Saturday, August 31, 2019
Film review: Jamaica Inn (1939)
One of the lesser Hitchcocks, this was the last film he directed in England before coming to America. We'd tried to watch it before, but the version (which might have been on YouTube) was so terrible that we gave up. Well now they have most of the English Hitchcocks on the Criterion channel, so we thought we'd give it another try (it was that or re-watch Young and Innocent, which is always a good option). It starts a bit slowly, and I don't think Hitchcock is really suited to period pieces, but it ends up being pretty damn good. I'd definitely rank it well above I Confess or The Wrong Man or Saboteur in the Hitch rankings. It is helped immensely by a scenery-chewing central performance from Charles Laughton as apparently buffoonish, then sinister, then evil, then batshit crazy Sir Humphrey Pengallan.
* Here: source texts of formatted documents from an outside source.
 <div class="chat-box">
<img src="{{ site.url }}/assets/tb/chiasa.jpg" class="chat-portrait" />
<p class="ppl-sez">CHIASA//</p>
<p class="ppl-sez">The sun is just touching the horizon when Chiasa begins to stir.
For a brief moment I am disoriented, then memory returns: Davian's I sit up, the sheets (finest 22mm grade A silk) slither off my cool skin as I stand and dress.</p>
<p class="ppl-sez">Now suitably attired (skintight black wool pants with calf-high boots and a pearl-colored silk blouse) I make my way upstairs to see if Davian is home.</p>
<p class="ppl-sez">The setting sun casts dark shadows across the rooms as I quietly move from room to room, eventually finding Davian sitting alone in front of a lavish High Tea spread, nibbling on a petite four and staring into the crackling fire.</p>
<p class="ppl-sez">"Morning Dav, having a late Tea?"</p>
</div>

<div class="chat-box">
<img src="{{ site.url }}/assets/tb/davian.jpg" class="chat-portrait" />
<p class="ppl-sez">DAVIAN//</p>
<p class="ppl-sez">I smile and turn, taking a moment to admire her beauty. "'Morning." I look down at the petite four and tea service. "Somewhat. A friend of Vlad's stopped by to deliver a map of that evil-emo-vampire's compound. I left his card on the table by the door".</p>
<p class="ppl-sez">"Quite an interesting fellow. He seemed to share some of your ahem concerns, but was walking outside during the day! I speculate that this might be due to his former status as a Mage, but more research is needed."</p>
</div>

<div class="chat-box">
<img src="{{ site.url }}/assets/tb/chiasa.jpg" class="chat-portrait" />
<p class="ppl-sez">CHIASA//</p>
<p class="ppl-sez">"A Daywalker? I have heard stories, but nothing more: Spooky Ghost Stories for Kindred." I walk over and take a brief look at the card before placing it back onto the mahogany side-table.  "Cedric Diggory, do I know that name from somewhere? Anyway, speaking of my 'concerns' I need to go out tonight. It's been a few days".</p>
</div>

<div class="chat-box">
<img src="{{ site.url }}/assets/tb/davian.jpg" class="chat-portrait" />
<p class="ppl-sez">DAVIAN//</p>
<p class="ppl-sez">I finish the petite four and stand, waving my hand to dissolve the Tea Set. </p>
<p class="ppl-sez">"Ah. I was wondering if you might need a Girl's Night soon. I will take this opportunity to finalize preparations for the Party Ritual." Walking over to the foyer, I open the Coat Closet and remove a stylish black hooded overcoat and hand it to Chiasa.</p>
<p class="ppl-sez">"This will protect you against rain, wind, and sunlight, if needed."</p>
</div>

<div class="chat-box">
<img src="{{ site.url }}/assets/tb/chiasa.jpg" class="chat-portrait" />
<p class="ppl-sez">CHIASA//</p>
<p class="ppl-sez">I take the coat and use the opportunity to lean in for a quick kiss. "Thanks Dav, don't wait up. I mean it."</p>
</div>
The supporting cast is pretty stellar too: Maureen (The Quiet Man) O'Hara as the plucky young Irishwoman who comes looking for her aunt at the titular inn, Leslie Banks (the baddie in The Most Dangerous Game) as her apparently wicked uncle Joss, head of a crew of murderous wreckers, who lure ships on to the rocks then kill all their crew as they struggle ashore (this is how the film opens, which is a pretty intense way to start any film), Robert Newton (who was the most famous Long John Silver in the Disney version) as the dashing undercover agent infiltrating that crew, and, in a small role, Basil Radford (who I kept confusing with Nigel Bruce), who is one of the cricket-loving pair in The Lady Vanishes. I have to imagine that this was also a play at one point, as we bounce back and forth between about three main locations, but the sets (particularly the craggy Cornish coastline and the Inn itself) are great, the action is (as usual with Hitchcock) well-staged, and there are several good twists (although we're several steps ahead of the hero, so it's hard to respect him). Charles Laughton's performance is so strange and eccentric (not to mention his eyebrows) that you can't take your eyes off him. He manages to be chivalrous and cold-blooded, cool and insane, funny and chilling all at once. It should be remembered among his great performances, if there was any justice.